Sarkozy’s home raided by police in campaign funding inquiry

Alleged illegal donations from L’Oréal heiress probed after former leader loses immunity

John Lichfield
Wednesday 04 July 2012 01:21
The former French president and his wife Carla Bruni-Sarkozy were not at the mansion as it was raided
The former French president and his wife Carla Bruni-Sarkozy were not at the mansion as it was raided

French police have raided the home and offices of former president, Nicolas Sarkozy, as part of a probe into suspected illegal financing of his 2007 presidential campaign by France's richest woman, the L'Oréal heiress.

Yesterday's searches were part of an investigation into financing of Mr Sarkozy's 2007 presidential campaign and alleged brown envelopes of cash from Liliane Bettencourt.

Detectives searched the mansion rented by Carla Bruni-Sarkozy in a gated community in the west of Paris where she and the former President live with Bruni's 11-year-old son and the couple's new baby daughter.

The office of the legal firm where Sarkozy is a partner and a new office he moved into after losing the presidential election to Francois Hollande in May were also searched. The couple were not present during the searches, their lawyer said yesterday. Judicial immunity which protected Mr Sarkozy from legal investigations expired on 15 June.

The probe centres on the finances of Ms Bettencourt. A long-running family feud over her cosmetics fortune ballooned into a multi-layered investigation and political affair two years ago. Allegations then emerged that she provided illegal campaign cash to Sarkozy's party during the 2007 campaign. But he vigorously denies the claims.

The allegations struck a chord with Mr Sarkozy's critics, who were frustrated with his handling of the recession-hit economy and saw him as too cozy with the rich.

An accountant for Ms Bettencourt said in 2010 that she gave €50,000 in cash in 2007 to Mr Sarkozy's party treasurer for the presidential campaign – well beyond the €4,600 legal limit on individual donations.

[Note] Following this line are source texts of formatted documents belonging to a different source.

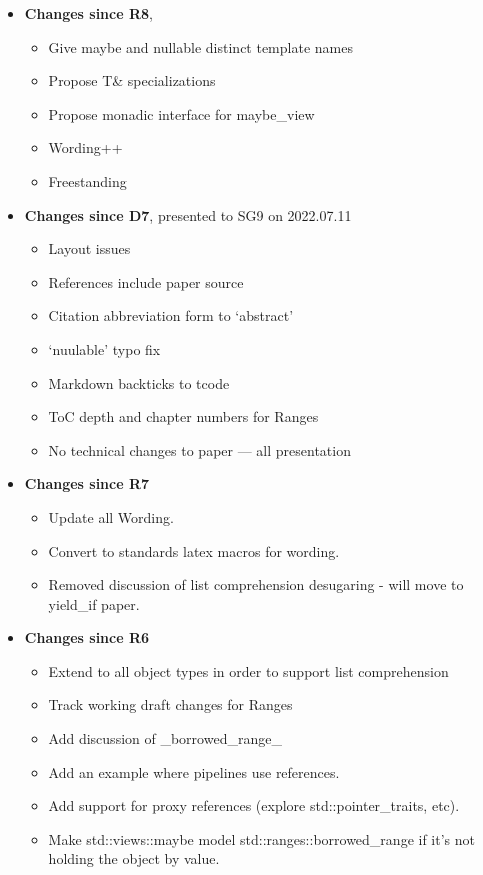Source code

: \documentclass[a4paper,10pt,oneside,openany,final,article]{memoir}
\begin{document}
\begin{itemize}
\item \textbf{Changes since R8},
  \begin{itemize}
  \item Give maybe and nullable distinct template names
  \item Propose T\& specializations
  \item Propose monadic interface for maybe_view
  \item Wording++
  \item Freestanding
  \end{itemize}
\item \textbf{Changes since D7}, presented to SG9 on 2022.07.11
  \begin{itemize}
  \item Layout issues
  \item References include paper source
  \item Citation abbreviation form to `abstract'
  \item `nuulable' typo fix
  \item Markdown backticks to tcode
  \item ToC depth and chapter numbers for Ranges
  \item No technical changes to paper --- all presentation
  \end{itemize}
\item \textbf{Changes since R7}
  \begin{itemize}
  \item Update all Wording.
  \item Convert to standards latex macros for wording.
  \item Removed discussion of list comprehension desugaring - will move to yield_if paper.
  \end{itemize}
\item \textbf{Changes since R6}
  \begin{itemize}
  \item Extend to all object types in order to support list comprehension
  \item Track working draft changes for Ranges
  \item Add discussion of _borrowed_range_
  \item Add an example where pipelines use references.
  \item Add support for proxy references (explore std::pointer_traits, etc).
  \item Make std::views::maybe model std::ranges::borrowed_range if it's not holding the object by value.

\end{itemize}
\end{itemize}
\end{document}

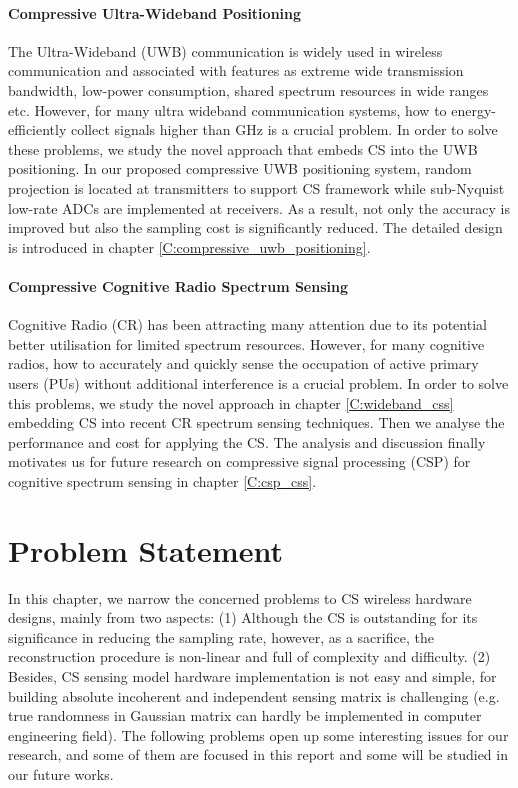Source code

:\paragraph{Compressive Ultra-Wideband Positioning} 
The Ultra-Wideband (UWB) communication is widely used in wireless communication and associated with features as extreme wide transmission bandwidth, low-power consumption, shared spectrum resources in wide ranges etc. However, for many ultra wideband communication systems, how to energy-efficiently collect signals higher than GHz is a crucial problem. In order to solve these problems, we study the novel approach that embeds CS into the UWB positioning. In our proposed compressive UWB positioning system, random projection is located at transmitters to support CS framework while sub-Nyquist low-rate ADCs are implemented at receivers. As a result, not only the accuracy is improved but also the sampling cost is significantly reduced. The detailed design is introduced in chapter \ref{C:compressive_uwb_positioning}.

\paragraph{Compressive Cognitive Radio Spectrum Sensing}
Cognitive Radio (CR) has been attracting many attention due to its potential better utilisation for limited spectrum resources. However, for many cognitive radios, how to accurately and quickly sense the occupation of active primary users (PUs) without additional interference is a crucial problem. In order to solve this problems, we study the novel approach in chapter \ref{C:wideband_css} embedding CS into recent CR spectrum sensing techniques. Then we analyse the performance and cost for applying the CS. The analysis and discussion finally motivates us for future research on compressive signal processing (CSP) for cognitive spectrum sensing in chapter \ref{C:csp_css}.

\section{Problem Statement}\label{sct:problem_state}
\indent \indent In this chapter, we narrow the concerned problems to CS wireless hardware designs, mainly from two aspects: (1) Although the CS is outstanding for its significance in reducing the sampling rate, however, as a sacrifice, the reconstruction procedure is non-linear and full of complexity and difficulty. (2) Besides, CS sensing model hardware implementation is not easy and simple, for building absolute incoherent and independent sensing matrix is challenging (e.g. true randomness in Gaussian matrix can hardly be implemented in computer engineering field). The following problems open up some interesting issues for our research, and  some of them are focused in this report and some will be studied in our future works. 

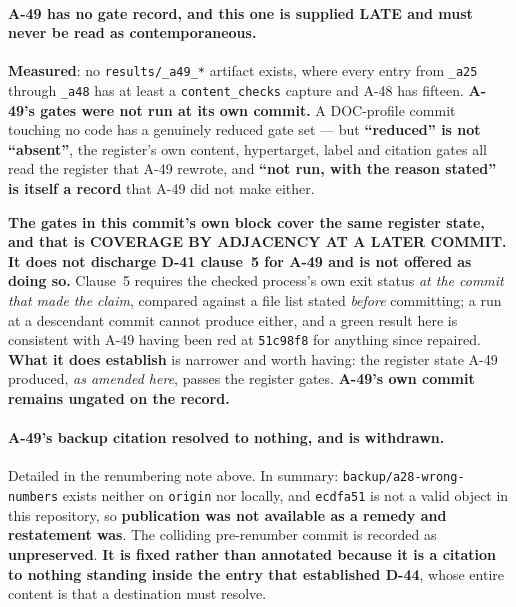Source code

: \documentclass[
  10pt,
]{article}
\begin{document}
\paragraph{A-49 has no gate record, and this one is supplied LATE and must never be read as contemporaneous.}
\textbf{Measured}: no \texttt{results/\allowbreak{}\_a49\_*} artifact exists, where every entry from \texttt{\_a25} through \texttt{\_a48} has at least a \texttt{content\_checks} capture and A-48 has fifteen. \textbf{A-49's gates were not run at its own commit.} A DOC-profile commit touching no code has a genuinely reduced gate set --- but \textbf{``reduced'' is not ``absent''}, the register's own content, hypertarget, label and citation gates all read the register that A-49 rewrote, and \textbf{``not run, with the reason stated'' is itself a record} that A-49 did not make either.

\textbf{The gates in this commit's own block cover the same register state, and that is COVERAGE BY ADJACENCY AT A LATER COMMIT.} \textbf{It does not discharge D-41 clause~5 for A-49 and is not offered as doing so.} Clause~5 requires the checked process's own exit status \emph{at the commit that made the claim}, compared against a file list stated \emph{before} committing; a run at a descendant commit cannot produce either, and a green result here is consistent with A-49 having been red at \texttt{51c98f8} for anything since repaired. \textbf{What it does establish} is narrower and worth having: the register state A-49 produced, \emph{as amended here}, passes the register gates. \textbf{A-49's own commit remains ungated on the record.}

\paragraph{A-49's backup citation resolved to nothing, and is withdrawn.}
Detailed in the renumbering note above. In summary: \texttt{backup/a28-wrong-numbers} exists neither on \texttt{origin} nor locally, and \texttt{ecdfa51} is not a valid object in this repository, so \textbf{publication was not available as a remedy and restatement was}. The colliding pre-renumber commit is recorded as \textbf{unpreserved}. \textbf{It is fixed rather than annotated because it is a citation to nothing standing inside the entry that established D-44}, whose entire content is that a destination must resolve.
\end{document}
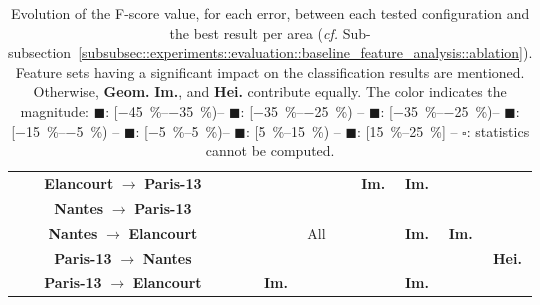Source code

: \begin{table}[htbp]
\begin{tabular}{ c | c | c c c c |c c c c c}
                & \textbf{Elancourt} $\rightarrow$ \textbf{Paris-13}  & \cellcolor{LOSS0515}& \cellcolor{LOSS1525}& \cellcolor{STBL}& \cellcolor{LOSS1525}& \cellcolor{STBL}& \cellcolor{GAIN0515}\textbf{Im.}& \cellcolor{GAIN0515}\textbf{Im.}& \cellcolor{LOSS0515}&\cellcolor{STBL}\\
                & \textbf{Nantes} $\rightarrow$ \textbf{Paris-13}  & \cellcolor{LOSS0515}& \cellcolor{LOSS1525}& & \cellcolor{GAIN1525}& \cellcolor{STBL}& \cellcolor{GAIN0515}& \cellcolor{GAIN0515}& &\cellcolor{STBL}\\
                & \textbf{Nantes} $\rightarrow$ \textbf{Elancourt}  &\cellcolor{GAIN0515} & \cellcolor{LOSS0515}& \cellcolor{LOSS0515}&\cellcolor{GAIN0515}All & \cellcolor{STBL}& \cellcolor{LOSS1525}&\cellcolor{LOSS0515}\textbf{Im.} &\cellcolor{GAIN0515}\textbf{Im.} &\cellcolor{STBL}\\
                & \textbf{Paris-13} $\rightarrow$ \textbf{Nantes}  &\cellcolor{LOSS1525} & \cellcolor{LOSS0515}& & \cellcolor{GAIN0515}&\cellcolor{STBL} & \cellcolor{LOSS2535}& \cellcolor{STBL}& & \cellcolor{LOSS0515} \textbf{Hei.}\\
                & \textbf{Paris-13} $\rightarrow$ \textbf{Elancourt}  &\cellcolor{STBL} &\cellcolor{LOSS0515} & \cellcolor{GAIN0515}\textbf{Im.} & \cellcolor{STBL}& \cellcolor{STBL}& \cellcolor{LOSS3545}& \cellcolor{LOSS1525}\textbf{Im.} & & \cellcolor{STBL}\\
                \hline                                            
            \end{tabular}
            \renewcommand{\arraystretch}{1}
            \caption{
                \label{tab::transferability_comparison} Evolution of the F-score value, for each error, between each tested configuration and the best result per area (\textit{cf.} Sub-subsection~\ref{subsubsec::experiments::evaluation::baseline_feature_analysis::ablation}).
                Feature sets having a significant impact on the classification results are mentioned.
                Otherwise, \textbf{Geom.} \textbf{Im.}, and \textbf{Hei.} contribute equally.
                The color indicates the magnitude: \textcolor{LOSS3545}{$\blacksquare$}: [\SIrange[range-phrase={, }]{-45}{-35}{\percent})--
                \textcolor{LOSS2535}{$\blacksquare$}: [\SIrange[range-phrase={, }]{-35}{-25}{\percent}) --
                \textcolor{LOSS1525}{$\blacksquare$}: [\SIrange[range-phrase={, }]{-35}{-25}{\percent})--
                \textcolor{LOSS0515}{$\blacksquare$}: [\SIrange[range-phrase={, }]{-15}{-5}{\percent}) --
                \textcolor{STBL}{$\blacksquare$}: [\SIrange[range-phrase={, }]{-5}{5}{\percent})--
                \textcolor{GAIN0515}{$\blacksquare$}: [\SIrange[range-phrase={, }]{5}{15}{\percent}) --
                \textcolor{GAIN1525}{$\blacksquare$}: [\SIrange[range-phrase={, }]{15}{25}{\percent}] --
                $\square$: statistics cannot be computed.
            }
        \end{table}


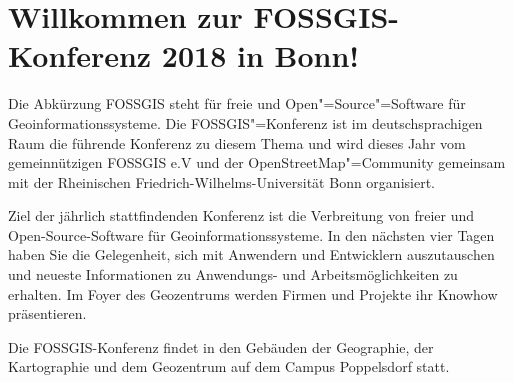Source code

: \newpage
\section*{Willkommen zur FOSSGIS-Konferenz 2018 in Bonn!} \label{welcome}
Die Abkürzung FOSSGIS steht
für freie und Open"=Source"=Software für Geoinformationssysteme.
Die FOSSGIS"=Konferenz ist im deutschsprachigen Raum die führende Konferenz zu diesem Thema
und wird dieses Jahr vom gemeinnützigen FOSSGIS e.V und der OpenStreetMap"=Community
gemeinsam mit der Rheinischen Friedrich-Wilhelms-Universität Bonn organisiert.

Ziel der jährlich stattfindenden Konferenz ist die Verbreitung von freier und
Open-Source-Software für Geoinformationssysteme.  In den nächsten vier Tagen
haben Sie die Gelegenheit, sich mit Anwendern und Entwicklern auszutauschen und
neueste Informationen zu Anwendungs- und Arbeitsmöglichkeiten zu erhalten. Im
Foyer des Geozentrums werden Firmen und Projekte ihr Knowhow präsentieren.

Die FOSSGIS-Konferenz findet in den Gebäuden der Geographie, der Kartographie und dem Geozentrum auf dem Campus Poppelsdorf statt.

\newpage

A book released last year suggested that Sarkozy himself received undeclared campaign money.

A judge in Bordeaux is currently investigating whether Sarkozy's right-wing UMP party benefited from envelopes of cash from the ageing and mentally fragile Ms Bettencourt, during Sarkozy's successful election campaign in 2007. In February, Eric Woerth, the former French budget minister and treasurer of Sarkozy's ruling UMP party, was placed under judicial investigation over cash he was alleged to have received from the billionaire Ms Bettencourt to fund the 2007 campaign. He denies any wrongdoing.

Sarkozy's lawyer, Thierry Herzog, said the raids would show nothing and that he had already supplied information to investigators that debunked suspicions of secret meetings with Bettencourt.

"These raids... will as expected prove futile," he said in a statement last night.

He said magistrates looking into whether Sarkozy had received campaign funds from Ms Bettencourt had been supplied with diary details of all Sarkozy appointments in 2007.

The diary details proved "that the purported 'secret meetings' with Madame Liliane Bettencourt were impossible," he added.

Sarkozy, 57, who has taken a low profile since his defeat, could come under the spotlight in a number of legal cases now that he is no longer head of state.

He could also become a focus of the separate investigation into whether or not there was a shady "cabinet noir" at the highest reaches of the French government which used the secret services to spy on journalists at Le Monde to uncover their sources for stories about the Bettencourt affair.

A security chief and Sarkozy ally has been placed under investigation in the alleged political spying scandal. Sarkozy has denied any links to the case.

Days after losing his presidential immunity, relatives of French victims of a deadly bombing in Pakistan in 2003 filed a lawsuit accusing Sarkozy and two former advisers of violating a duty to secrecy in an investigation of the attack.